| EXERCISE REQUIREMENTS |
Lines below starting with the line with "is, the, scientific\\" and going on through the line with "fbi, gaza, atf\\" must be output exactly; the rest of the records must be left out.

○ ○ ○ ○ ○

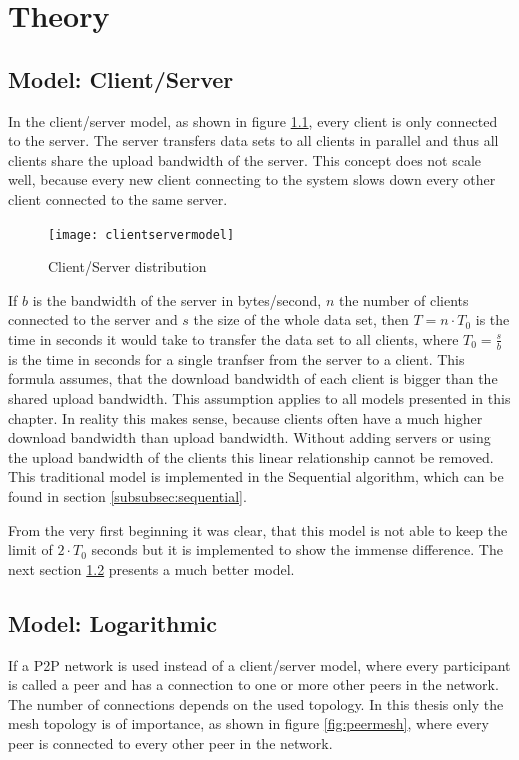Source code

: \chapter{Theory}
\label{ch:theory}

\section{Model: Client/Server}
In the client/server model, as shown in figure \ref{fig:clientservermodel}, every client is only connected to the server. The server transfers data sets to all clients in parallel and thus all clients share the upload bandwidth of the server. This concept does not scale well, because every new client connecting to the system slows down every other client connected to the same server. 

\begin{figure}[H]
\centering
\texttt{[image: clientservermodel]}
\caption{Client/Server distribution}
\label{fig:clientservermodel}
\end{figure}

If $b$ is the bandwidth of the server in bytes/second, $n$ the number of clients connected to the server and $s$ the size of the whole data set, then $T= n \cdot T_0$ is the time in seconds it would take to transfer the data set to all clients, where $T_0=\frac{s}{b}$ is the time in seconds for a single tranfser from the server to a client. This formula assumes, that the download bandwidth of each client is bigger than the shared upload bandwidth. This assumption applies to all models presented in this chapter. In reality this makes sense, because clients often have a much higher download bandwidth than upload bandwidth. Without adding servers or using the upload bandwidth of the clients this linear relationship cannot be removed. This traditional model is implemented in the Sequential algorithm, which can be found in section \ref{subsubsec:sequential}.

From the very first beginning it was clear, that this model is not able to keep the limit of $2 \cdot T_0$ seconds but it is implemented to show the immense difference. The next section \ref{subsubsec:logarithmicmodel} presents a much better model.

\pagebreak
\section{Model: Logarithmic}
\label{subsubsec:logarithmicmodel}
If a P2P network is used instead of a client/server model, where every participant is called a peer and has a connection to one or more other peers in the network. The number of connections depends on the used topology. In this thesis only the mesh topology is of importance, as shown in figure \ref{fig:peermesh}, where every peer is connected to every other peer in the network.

○ ○ ○ ○ ○

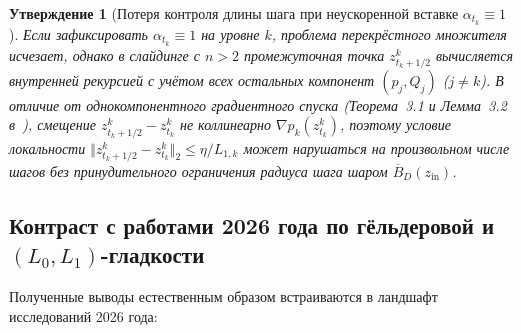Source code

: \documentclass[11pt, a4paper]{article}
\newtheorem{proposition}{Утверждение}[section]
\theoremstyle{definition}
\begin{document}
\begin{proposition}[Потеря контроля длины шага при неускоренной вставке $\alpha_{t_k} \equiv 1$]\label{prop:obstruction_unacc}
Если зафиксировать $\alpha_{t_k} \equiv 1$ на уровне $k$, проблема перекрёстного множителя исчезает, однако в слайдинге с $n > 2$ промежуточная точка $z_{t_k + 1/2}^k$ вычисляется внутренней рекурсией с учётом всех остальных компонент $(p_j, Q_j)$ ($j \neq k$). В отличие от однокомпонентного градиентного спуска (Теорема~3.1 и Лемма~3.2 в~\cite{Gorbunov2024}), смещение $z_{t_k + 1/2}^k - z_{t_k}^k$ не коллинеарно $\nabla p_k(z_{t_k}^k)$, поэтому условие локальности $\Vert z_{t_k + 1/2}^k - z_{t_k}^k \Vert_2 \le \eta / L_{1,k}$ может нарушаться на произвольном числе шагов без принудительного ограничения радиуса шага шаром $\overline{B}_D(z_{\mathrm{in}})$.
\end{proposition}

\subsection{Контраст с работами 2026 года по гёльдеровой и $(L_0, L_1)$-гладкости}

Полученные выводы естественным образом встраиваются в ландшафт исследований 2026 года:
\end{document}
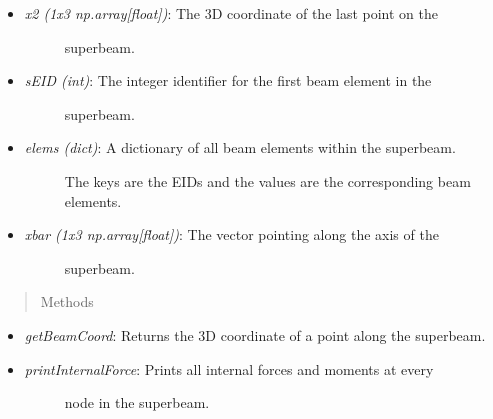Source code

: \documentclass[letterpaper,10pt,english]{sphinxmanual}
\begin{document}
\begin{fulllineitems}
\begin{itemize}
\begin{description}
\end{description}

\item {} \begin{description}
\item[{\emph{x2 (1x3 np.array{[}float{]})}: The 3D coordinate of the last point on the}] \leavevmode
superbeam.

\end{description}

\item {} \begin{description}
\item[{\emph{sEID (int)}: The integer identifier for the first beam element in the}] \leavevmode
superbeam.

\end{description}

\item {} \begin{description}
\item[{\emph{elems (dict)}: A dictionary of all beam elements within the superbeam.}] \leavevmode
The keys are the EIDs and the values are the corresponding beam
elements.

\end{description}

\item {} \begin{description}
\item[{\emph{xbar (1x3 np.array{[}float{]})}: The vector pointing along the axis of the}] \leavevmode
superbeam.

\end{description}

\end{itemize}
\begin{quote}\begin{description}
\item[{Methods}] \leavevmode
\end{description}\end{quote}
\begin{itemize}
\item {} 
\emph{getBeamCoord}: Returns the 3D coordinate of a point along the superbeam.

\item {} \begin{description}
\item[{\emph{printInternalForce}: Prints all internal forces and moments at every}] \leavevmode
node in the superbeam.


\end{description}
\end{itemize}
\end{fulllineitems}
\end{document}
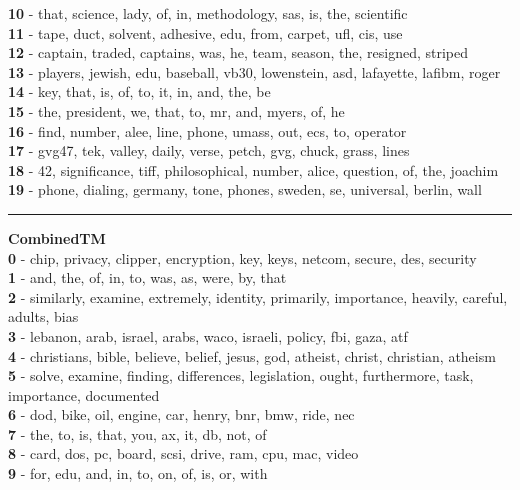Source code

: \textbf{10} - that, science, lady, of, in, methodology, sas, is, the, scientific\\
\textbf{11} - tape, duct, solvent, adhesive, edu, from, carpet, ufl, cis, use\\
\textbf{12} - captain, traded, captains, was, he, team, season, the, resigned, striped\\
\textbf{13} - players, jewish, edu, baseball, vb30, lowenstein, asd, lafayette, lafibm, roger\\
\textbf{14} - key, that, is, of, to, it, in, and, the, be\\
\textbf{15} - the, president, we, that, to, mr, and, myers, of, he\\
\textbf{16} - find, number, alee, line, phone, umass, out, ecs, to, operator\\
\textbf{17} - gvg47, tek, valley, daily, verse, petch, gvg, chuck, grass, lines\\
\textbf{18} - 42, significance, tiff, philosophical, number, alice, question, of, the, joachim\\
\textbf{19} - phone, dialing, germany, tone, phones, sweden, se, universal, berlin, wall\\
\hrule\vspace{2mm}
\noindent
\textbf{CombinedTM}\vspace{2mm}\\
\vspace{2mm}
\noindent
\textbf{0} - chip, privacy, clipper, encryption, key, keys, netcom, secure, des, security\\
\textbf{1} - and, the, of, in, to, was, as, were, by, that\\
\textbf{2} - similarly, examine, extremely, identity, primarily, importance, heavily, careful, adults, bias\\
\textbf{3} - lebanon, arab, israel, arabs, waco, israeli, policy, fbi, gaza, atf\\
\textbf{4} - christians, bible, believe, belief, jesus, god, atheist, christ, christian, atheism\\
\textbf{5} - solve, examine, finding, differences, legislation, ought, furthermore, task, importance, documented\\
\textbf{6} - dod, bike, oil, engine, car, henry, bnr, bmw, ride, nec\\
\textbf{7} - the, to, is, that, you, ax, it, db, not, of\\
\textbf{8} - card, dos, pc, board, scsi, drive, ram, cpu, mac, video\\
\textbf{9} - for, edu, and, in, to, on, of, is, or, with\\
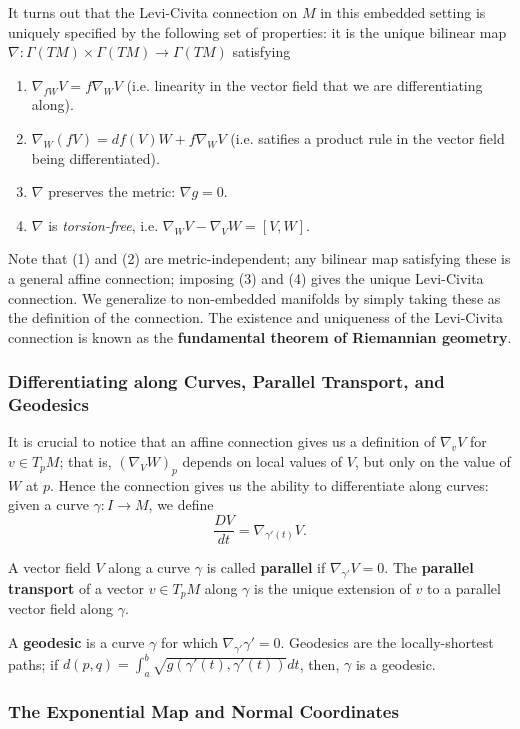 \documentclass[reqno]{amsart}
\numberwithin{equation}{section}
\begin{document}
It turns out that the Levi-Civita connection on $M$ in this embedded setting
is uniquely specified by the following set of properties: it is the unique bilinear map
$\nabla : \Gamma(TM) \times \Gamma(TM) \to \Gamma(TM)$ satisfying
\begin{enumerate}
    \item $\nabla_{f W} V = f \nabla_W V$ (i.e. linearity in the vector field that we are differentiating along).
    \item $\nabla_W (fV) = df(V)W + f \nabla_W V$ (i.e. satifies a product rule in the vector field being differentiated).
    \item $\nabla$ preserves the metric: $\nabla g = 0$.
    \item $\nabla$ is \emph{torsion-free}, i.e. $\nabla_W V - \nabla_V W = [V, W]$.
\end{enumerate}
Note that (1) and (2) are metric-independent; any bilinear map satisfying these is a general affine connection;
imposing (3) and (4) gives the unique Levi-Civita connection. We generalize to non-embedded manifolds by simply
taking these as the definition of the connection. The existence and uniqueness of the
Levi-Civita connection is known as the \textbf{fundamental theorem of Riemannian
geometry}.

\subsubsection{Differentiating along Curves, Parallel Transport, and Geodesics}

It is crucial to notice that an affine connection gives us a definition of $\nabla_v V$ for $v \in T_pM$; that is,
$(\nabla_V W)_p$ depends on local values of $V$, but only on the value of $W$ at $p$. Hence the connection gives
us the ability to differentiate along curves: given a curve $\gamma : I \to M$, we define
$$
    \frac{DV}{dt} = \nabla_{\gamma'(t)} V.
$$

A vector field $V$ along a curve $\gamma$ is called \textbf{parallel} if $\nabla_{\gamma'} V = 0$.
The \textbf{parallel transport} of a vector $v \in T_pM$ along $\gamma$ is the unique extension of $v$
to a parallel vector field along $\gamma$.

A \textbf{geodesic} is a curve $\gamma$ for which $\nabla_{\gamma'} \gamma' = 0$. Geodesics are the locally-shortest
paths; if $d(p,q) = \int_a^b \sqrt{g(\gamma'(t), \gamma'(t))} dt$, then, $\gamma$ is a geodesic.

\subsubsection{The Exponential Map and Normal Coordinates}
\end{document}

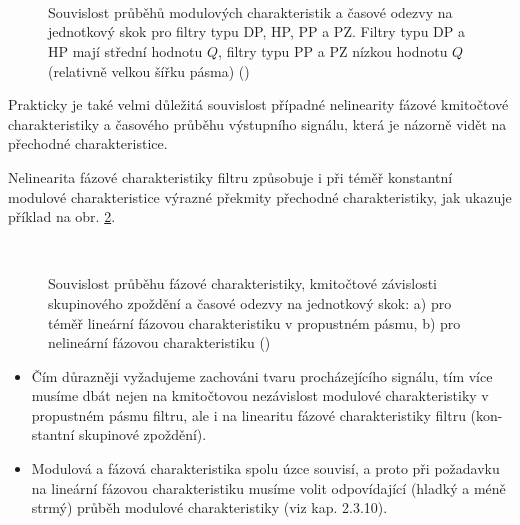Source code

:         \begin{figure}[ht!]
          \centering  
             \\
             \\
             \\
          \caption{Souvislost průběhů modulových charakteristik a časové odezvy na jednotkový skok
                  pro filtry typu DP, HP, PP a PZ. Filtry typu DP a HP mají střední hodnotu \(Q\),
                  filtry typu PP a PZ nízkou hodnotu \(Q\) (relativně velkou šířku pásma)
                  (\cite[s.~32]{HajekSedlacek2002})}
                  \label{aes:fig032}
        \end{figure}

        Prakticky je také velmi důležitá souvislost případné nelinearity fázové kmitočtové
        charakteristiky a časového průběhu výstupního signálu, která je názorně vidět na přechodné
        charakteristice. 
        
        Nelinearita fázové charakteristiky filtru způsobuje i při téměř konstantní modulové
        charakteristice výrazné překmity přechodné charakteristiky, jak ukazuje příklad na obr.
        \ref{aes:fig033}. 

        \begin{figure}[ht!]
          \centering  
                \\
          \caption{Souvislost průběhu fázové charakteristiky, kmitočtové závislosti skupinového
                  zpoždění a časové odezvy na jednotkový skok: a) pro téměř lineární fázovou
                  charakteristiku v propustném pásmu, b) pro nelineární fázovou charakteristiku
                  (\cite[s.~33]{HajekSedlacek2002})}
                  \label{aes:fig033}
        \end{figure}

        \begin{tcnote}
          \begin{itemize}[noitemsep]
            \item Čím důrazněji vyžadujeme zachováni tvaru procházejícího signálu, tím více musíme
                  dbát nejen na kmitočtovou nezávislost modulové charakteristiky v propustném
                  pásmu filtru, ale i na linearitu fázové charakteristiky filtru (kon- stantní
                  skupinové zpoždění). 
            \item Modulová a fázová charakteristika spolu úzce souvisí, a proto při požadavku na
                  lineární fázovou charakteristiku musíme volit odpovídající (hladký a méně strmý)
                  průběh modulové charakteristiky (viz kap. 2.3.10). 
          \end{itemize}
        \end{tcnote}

○ ○ ○ ○ ○

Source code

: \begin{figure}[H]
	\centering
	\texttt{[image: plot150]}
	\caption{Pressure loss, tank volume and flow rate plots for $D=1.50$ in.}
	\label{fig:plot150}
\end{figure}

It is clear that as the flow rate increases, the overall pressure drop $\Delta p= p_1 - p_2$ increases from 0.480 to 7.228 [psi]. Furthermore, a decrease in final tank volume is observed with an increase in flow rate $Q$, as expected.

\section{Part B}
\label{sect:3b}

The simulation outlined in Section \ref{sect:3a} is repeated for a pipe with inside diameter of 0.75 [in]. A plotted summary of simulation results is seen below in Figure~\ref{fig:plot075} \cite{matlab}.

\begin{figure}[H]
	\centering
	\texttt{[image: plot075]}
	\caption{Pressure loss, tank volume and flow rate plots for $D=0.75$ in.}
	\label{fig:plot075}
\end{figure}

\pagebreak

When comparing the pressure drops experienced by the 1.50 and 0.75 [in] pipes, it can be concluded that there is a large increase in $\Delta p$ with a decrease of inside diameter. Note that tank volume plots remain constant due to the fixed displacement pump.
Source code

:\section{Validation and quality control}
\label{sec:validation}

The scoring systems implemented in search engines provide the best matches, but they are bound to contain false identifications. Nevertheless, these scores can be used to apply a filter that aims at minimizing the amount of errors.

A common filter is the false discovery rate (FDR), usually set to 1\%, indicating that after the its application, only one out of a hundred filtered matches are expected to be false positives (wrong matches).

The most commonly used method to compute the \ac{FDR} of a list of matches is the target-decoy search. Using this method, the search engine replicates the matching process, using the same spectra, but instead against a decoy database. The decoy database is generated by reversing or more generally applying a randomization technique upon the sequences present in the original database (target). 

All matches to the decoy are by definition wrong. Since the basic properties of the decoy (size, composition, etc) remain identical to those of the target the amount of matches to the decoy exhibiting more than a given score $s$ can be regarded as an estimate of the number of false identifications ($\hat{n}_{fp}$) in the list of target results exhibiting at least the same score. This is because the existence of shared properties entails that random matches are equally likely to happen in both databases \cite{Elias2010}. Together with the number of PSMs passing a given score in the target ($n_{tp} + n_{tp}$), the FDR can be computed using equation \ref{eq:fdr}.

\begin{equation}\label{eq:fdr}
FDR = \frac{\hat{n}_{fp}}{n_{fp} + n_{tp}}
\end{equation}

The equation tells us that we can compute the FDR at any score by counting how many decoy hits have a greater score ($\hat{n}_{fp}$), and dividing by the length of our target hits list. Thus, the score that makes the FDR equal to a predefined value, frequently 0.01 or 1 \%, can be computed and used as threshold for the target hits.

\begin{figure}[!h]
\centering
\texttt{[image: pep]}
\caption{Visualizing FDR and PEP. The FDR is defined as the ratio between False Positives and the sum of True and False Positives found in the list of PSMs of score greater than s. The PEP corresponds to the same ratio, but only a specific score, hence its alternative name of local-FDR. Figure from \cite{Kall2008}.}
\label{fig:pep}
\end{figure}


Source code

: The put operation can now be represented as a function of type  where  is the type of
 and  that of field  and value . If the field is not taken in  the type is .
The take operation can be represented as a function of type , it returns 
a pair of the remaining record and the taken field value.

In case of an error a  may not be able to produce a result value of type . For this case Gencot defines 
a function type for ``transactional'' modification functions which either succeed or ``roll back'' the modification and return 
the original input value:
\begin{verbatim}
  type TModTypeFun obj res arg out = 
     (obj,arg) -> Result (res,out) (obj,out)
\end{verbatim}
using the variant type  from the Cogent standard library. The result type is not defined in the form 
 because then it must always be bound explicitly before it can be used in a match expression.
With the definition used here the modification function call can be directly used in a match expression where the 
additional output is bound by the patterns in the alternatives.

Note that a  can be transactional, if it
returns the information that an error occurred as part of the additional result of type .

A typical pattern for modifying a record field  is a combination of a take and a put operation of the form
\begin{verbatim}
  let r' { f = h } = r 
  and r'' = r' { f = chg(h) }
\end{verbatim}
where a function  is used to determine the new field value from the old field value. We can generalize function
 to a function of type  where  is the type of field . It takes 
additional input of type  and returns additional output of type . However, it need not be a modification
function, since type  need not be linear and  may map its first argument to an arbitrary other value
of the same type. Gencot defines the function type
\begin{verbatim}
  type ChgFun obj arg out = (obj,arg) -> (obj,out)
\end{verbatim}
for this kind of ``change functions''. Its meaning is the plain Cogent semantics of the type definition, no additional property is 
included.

○ ○ ○ ○ ○

| SOLUTION TO THIS PROBLEM |
: \textbf{10} - that, science, lady, of, in, methodology, sas, is, the, scientific\\
\textbf{11} - tape, duct, solvent, adhesive, edu, from, carpet, ufl, cis, use\\
\textbf{12} - captain, traded, captains, was, he, team, season, the, resigned, striped\\
\textbf{13} - players, jewish, edu, baseball, vb30, lowenstein, asd, lafayette, lafibm, roger\\
\textbf{14} - key, that, is, of, to, it, in, and, the, be\\
\textbf{15} - the, president, we, that, to, mr, and, myers, of, he\\
\textbf{16} - find, number, alee, line, phone, umass, out, ecs, to, operator\\
\textbf{17} - gvg47, tek, valley, daily, verse, petch, gvg, chuck, grass, lines\\
\textbf{18} - 42, significance, tiff, philosophical, number, alice, question, of, the, joachim\\
\textbf{19} - phone, dialing, germany, tone, phones, sweden, se, universal, berlin, wall\\
\hrule\vspace{2mm}
\noindent
\textbf{CombinedTM}\vspace{2mm}\\
\vspace{2mm}
\noindent
\textbf{0} - chip, privacy, clipper, encryption, key, keys, netcom, secure, des, security\\
\textbf{1} - and, the, of, in, to, was, as, were, by, that\\
\textbf{2} - similarly, examine, extremely, identity, primarily, importance, heavily, careful, adults, bias\\
\textbf{3} - lebanon, arab, israel, arabs, waco, israeli, policy, fbi, gaza, atf\\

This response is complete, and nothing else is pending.